## Required action
How many lines in the material below contain the word "string"? Answer with the number alone.

# # # # # # #

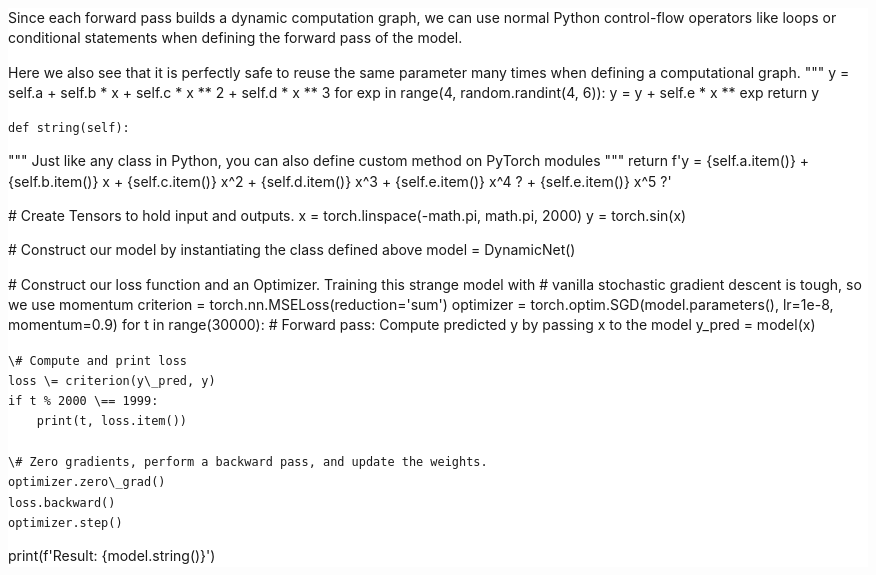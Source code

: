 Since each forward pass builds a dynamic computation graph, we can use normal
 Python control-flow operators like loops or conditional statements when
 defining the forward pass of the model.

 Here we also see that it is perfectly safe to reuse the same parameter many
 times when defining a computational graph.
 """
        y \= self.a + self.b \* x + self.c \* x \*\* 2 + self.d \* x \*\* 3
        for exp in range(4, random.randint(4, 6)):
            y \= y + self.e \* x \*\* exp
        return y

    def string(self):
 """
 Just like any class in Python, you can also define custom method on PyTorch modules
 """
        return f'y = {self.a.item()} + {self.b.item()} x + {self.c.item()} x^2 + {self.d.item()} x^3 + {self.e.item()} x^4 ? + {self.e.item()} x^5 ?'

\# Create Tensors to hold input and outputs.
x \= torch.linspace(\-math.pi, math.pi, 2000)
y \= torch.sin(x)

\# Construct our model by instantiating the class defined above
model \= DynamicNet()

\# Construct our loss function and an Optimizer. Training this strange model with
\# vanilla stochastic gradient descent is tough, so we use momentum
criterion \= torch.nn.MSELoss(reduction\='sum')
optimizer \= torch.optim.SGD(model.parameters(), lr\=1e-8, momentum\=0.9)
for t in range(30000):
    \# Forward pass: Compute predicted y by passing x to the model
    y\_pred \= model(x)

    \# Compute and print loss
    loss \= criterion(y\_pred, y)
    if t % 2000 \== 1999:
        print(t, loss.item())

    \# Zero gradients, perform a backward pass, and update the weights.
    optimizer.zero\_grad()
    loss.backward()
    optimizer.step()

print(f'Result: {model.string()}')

# # # # # # #

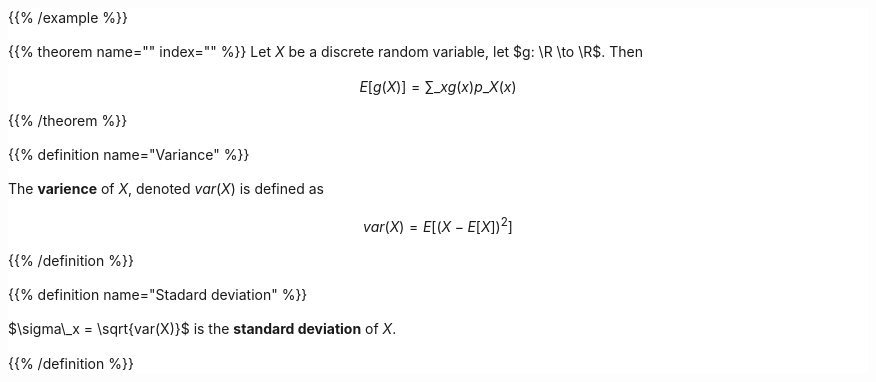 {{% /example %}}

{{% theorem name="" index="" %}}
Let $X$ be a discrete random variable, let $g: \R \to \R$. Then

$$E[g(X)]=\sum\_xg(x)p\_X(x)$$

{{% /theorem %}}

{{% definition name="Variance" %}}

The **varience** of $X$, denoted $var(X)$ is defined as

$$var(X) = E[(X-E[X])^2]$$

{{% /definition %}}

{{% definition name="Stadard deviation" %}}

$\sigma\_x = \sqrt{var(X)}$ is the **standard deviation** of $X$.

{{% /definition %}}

# # # # # # #

## The answer
2